I just got me a pair of 10x50 binoculars today (not particularly great for astronomy, but I got them more for wildlife watching on the work cruise I'm going on next week up the BC coastline). But I tried them out tonight (about 10pm PST) for a bit of skywatching and they weren't too bad.
I found all the planets that were up. I could see Venus as a small disk, but I couldn't see the half-phase that it's supposed to be in (according to Celestia anyway). I saw Mars as a smaller red disk, and Saturn as a small yellow disk (I couldn't make out the rings though). Jupiter was obviously a disk, and I saw a dot to the lower-left of it that was Ganymede and Io (they're very close to eachother), and just about made out Callisto further to the left. But it wasn't easy to make out the moons.

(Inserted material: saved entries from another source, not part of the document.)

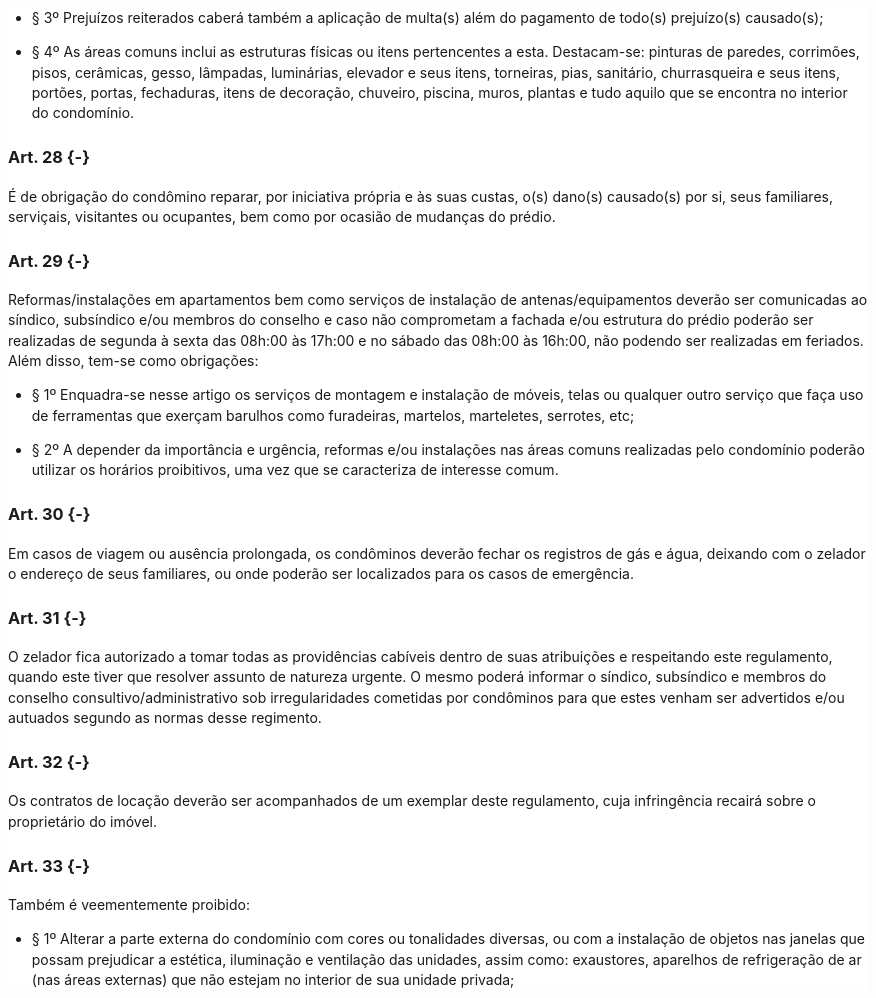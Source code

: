   + § 3º Prejuízos reiterados caberá também a aplicação de multa(s) além do pagamento de todo(s) prejuízo(s) causado(s);
   
   + § 4º As áreas comuns inclui as estruturas físicas ou itens pertencentes a esta. Destacam-se: pinturas de paredes, corrimões, pisos, cerâmicas, gesso, lâmpadas, luminárias, elevador e seus itens, torneiras, pias, sanitário, churrasqueira e seus itens, portões, portas, fechaduras, itens de decoração, chuveiro, piscina, muros, plantas e tudo aquilo que se encontra no interior do condomínio.
   
### Art. 28 {-}

É de obrigação do condômino reparar, por iniciativa própria e às suas custas, o(s) dano(s) causado(s) por si, seus familiares, serviçais, visitantes ou ocupantes, bem como por ocasião de mudanças do prédio.

### Art. 29 {-}

Reformas/instalações em apartamentos bem como serviços de instalação de antenas/equipamentos deverão ser comunicadas ao síndico, subsíndico e/ou membros do conselho e caso não comprometam a fachada e/ou estrutura do prédio poderão ser realizadas de segunda à sexta das 08h:00 às 17h:00 e no sábado das 08h:00 às 16h:00, não podendo ser realizadas em feriados. Além disso, tem-se como obrigações:

   + § 1º Enquadra-se nesse artigo os serviços de montagem e instalação de móveis, telas ou qualquer outro serviço que faça uso de ferramentas que exerçam barulhos como furadeiras, martelos, marteletes, serrotes, etc;
   
   + § 2º A depender da importância e urgência, reformas e/ou instalações nas áreas comuns realizadas pelo condomínio poderão utilizar os horários proibitivos, uma vez que se caracteriza de interesse comum.

### Art. 30 {-}

Em casos de viagem ou ausência prolongada, os condôminos deverão fechar os registros de gás e água, deixando com o zelador o endereço de seus familiares, ou onde poderão ser localizados para os casos de emergência.

### Art. 31 {-}

O zelador fica autorizado a tomar todas as providências cabíveis dentro de suas atribuições e respeitando este regulamento, quando este tiver que resolver assunto de natureza urgente. O mesmo poderá informar o síndico, subsíndico e membros do conselho consultivo/administrativo sob irregularidades cometidas por condôminos para que estes venham ser advertidos e/ou autuados segundo as normas desse regimento.

### Art. 32 {-}

Os contratos de locação deverão ser acompanhados de um exemplar deste regulamento, cuja infringência recairá sobre o proprietário do imóvel.

### Art. 33 {-}

Também é veementemente proibido:

   + § 1º Alterar a parte externa do condomínio com cores ou tonalidades diversas, ou com a instalação de objetos nas janelas que possam prejudicar a estética, iluminação e ventilação das unidades, assim como: exaustores, aparelhos de refrigeração de ar (nas áreas externas) que não estejam no interior de sua unidade privada;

I also saw the Pleiades (very nice), I think I saw the Praesepe cluster in Cancer (a big clump of stars, basically), and the Orion nebula (a dim fuzzy patch around a couple of stars). I found Castor and Pollux and managed to locate and split up Mizar and Alcor too. M31 was too low to the horizon to spot though.
Is there anything else worth seeing in the northern hemisphere sky nowadays? I spent most of the time looking west, in the general direction of Orion. I didn't spot much in the eastern sky though - is there anything interesting there too see? (by which I mean clusters, nebulae, galaxies, multiple stars that can be split up, etc).